Last Wednesday, Facebook unveiled its reactions, five emojis meant to supplement the like button as users express emotions: love, haha, wow, sad and angry. The world took note, with news coverage from a broad range of outlets and gleeful (or cynical) statuses about the change from the social network’s users. After some growing pains, including how to choose a reaction (hover over the like button) and how to interpret the number of reactions (the top three reactions appear next to the total), most of us settled into the new system, tapping love for our friend’s new profile picture, haha for a Leonardo DiCaprio meme and angry for any and all news about Donald Trump. Beyond the initial brouhaha, though, the reactions are a revealing indicator of the future of language and human interaction.

The reactions are, in reality, far less revolutionary than Facebook might have us believe; after all, one could always post a comment with these same emojis in the past. Their introduction as reactions, then, merely puts the emojis closer within our reach, reflecting the further encroachment of visual communication into the realm of written language. Instead of commenting to express our sympathy at the passing of an acquaintance’s pet, is it now sufficient to press sad and keep scrolling? Does the emoji shed a tear so that we don’t have to?

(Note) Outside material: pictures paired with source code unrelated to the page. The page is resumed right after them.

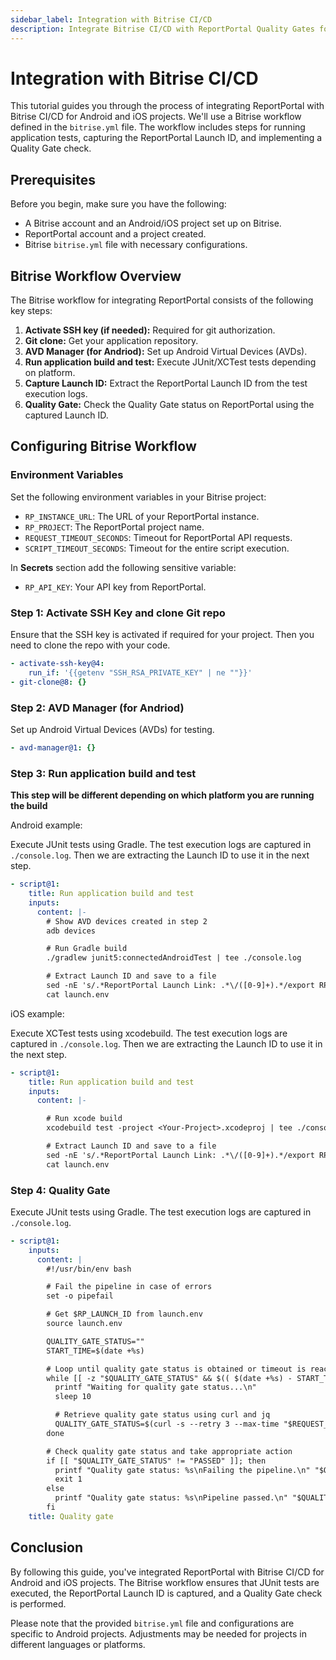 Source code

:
 ```yaml
---
sidebar_label: Integration with Bitrise CI/CD
description: Integrate Bitrise CI/CD with ReportPortal Quality Gates for automated quality control.
---
```



# Integration with Bitrise CI/CD

This tutorial guides you through the process of integrating ReportPortal with Bitrise CI/CD for Android and iOS projects. We'll use a Bitrise workflow defined in the `bitrise.yml` file. The workflow includes steps for running application tests, capturing the ReportPortal Launch ID, and implementing a Quality Gate check.

## Prerequisites

Before you begin, make sure you have the following:

- A Bitrise account and an Android/iOS project set up on Bitrise.
- ReportPortal account and a project created.
- Bitrise `bitrise.yml` file with necessary configurations.

## Bitrise Workflow Overview

The Bitrise workflow for integrating ReportPortal consists of the following key steps:

1. **Activate SSH key (if needed):** Required for git authorization.
2. **Git clone:** Get your application repository.
3. **AVD Manager (for Andriod):** Set up Android Virtual Devices (AVDs).
4. **Run application build and test:** Execute JUnit/XCTest tests depending on platform.
5. **Capture Launch ID:** Extract the ReportPortal Launch ID from the test execution logs.
6. **Quality Gate:** Check the Quality Gate status on ReportPortal using the captured Launch ID.

## Configuring Bitrise Workflow

### Environment Variables

Set the following environment variables in your Bitrise project:

- `RP_INSTANCE_URL`: The URL of your ReportPortal instance.
- `RP_PROJECT`: The ReportPortal project name.
- `REQUEST_TIMEOUT_SECONDS`: Timeout for ReportPortal API requests.
- `SCRIPT_TIMEOUT_SECONDS`: Timeout for the entire script execution.

In **Secrets** section add the following sensitive variable:
- `RP_API_KEY`: Your API key from ReportPortal.

### Step 1: Activate SSH Key and clone Git repo

Ensure that the SSH key is activated if required for your project. Then you need to clone the repo with your code.

```yaml
- activate-ssh-key@4:
    run_if: '{{getenv "SSH_RSA_PRIVATE_KEY" | ne ""}}'
- git-clone@8: {}
```
### Step 2: AVD Manager (for Andriod)

Set up Android Virtual Devices (AVDs) for testing.
```yaml
- avd-manager@1: {}
```
### Step 3: Run application build and test

**This step will be different depending on which platform you are running the build**

Android example:

Execute JUnit tests using Gradle. The test execution logs are captured in `./console.log`.
Then we are extracting the Launch ID to use it in the next step.

```yaml
- script@1:
    title: Run application build and test
    inputs:
      content: |-
        # Show AVD devices created in step 2
        adb devices

        # Run Gradle build
        ./gradlew junit5:connectedAndroidTest | tee ./console.log

        # Extract Launch ID and save to a file
        sed -nE 's/.*ReportPortal Launch Link: .*\/([0-9]+).*/export RP_LAUNCH_ID=\1/p' console.log > launch.env
        cat launch.env
```

iOS example:

Execute XCTest tests using xcodebuild. The test execution logs are captured in `./console.log`.
Then we are extracting the Launch ID to use it in the next step.

```yaml
- script@1:
    title: Run application build and test
    inputs:
      content: |-

        # Run xcode build
        xcodebuild test -project <Your-Project>.xcodeproj | tee ./console.log

        # Extract Launch ID and save to a file
        sed -nE 's/.*ReportPortal Launch Link: .*\/([0-9]+).*/export RP_LAUNCH_ID=\1/p' console.log > launch.env
        cat launch.env
```

### Step 4: Quality Gate

Execute JUnit tests using Gradle. The test execution logs are captured in `./console.log`.

```yaml
- script@1:
    inputs:
      content: |
        #!/usr/bin/env bash

        # Fail the pipeline in case of errors
        set -o pipefail

        # Get $RP_LAUNCH_ID from launch.env
        source launch.env

        QUALITY_GATE_STATUS=""
        START_TIME=$(date +%s)

        # Loop until quality gate status is obtained or timeout is reached
        while [[ -z "$QUALITY_GATE_STATUS" && $(( $(date +%s) - START_TIME )) -lt $SCRIPT_TIMEOUT_SECONDS ]]; do
          printf "Waiting for quality gate status...\n"
          sleep 10

          # Retrieve quality gate status using curl and jq
          QUALITY_GATE_STATUS=$(curl -s --retry 3 --max-time "$REQUEST_TIMEOUT_SECONDS" -H "Authorization: Bearer $RP_API_KEY" "$RP_INSTANCE_URL/api/v1/$RP_PROJECT/launch/$RP_LAUNCH_ID" | jq -r '.metadata.qualityGate.status // empty')
        done

        # Check quality gate status and take appropriate action
        if [[ "$QUALITY_GATE_STATUS" != "PASSED" ]]; then
          printf "Quality gate status: %s\nFailing the pipeline.\n" "$QUALITY_GATE_STATUS"
          exit 1
        else
          printf "Quality gate status: %s\nPipeline passed.\n" "$QUALITY_GATE_STATUS"
        fi
    title: Quality gate

```

## Conclusion

By following this guide, you've integrated ReportPortal with Bitrise CI/CD for Android and iOS projects. The Bitrise workflow ensures that JUnit tests are executed, the ReportPortal Launch ID is captured, and a Quality Gate check is performed.

Please note that the provided `bitrise.yml` file and configurations are specific to Android projects. Adjustments may be needed for projects in different languages or platforms.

Still, this anxiety about the decline of language as we know it is overblown: Emojis nourish rather than impoverish our capacity to express ourselves. Human sentiment is often more nuanced than even words — in all their richness — can effectively represent, and in the context of the informal communication that occurs on Facebook, it can be easier and more efficient to use a winky face or a tongue emoji than to write a clumsy string of words to express ambivalence. Sometimes, of course, words are necessary: For a close friend, hitting the sad button will not suffice, and I doubt that emojis will ever penetrate the persnickety world of formal communication (like this newspaper).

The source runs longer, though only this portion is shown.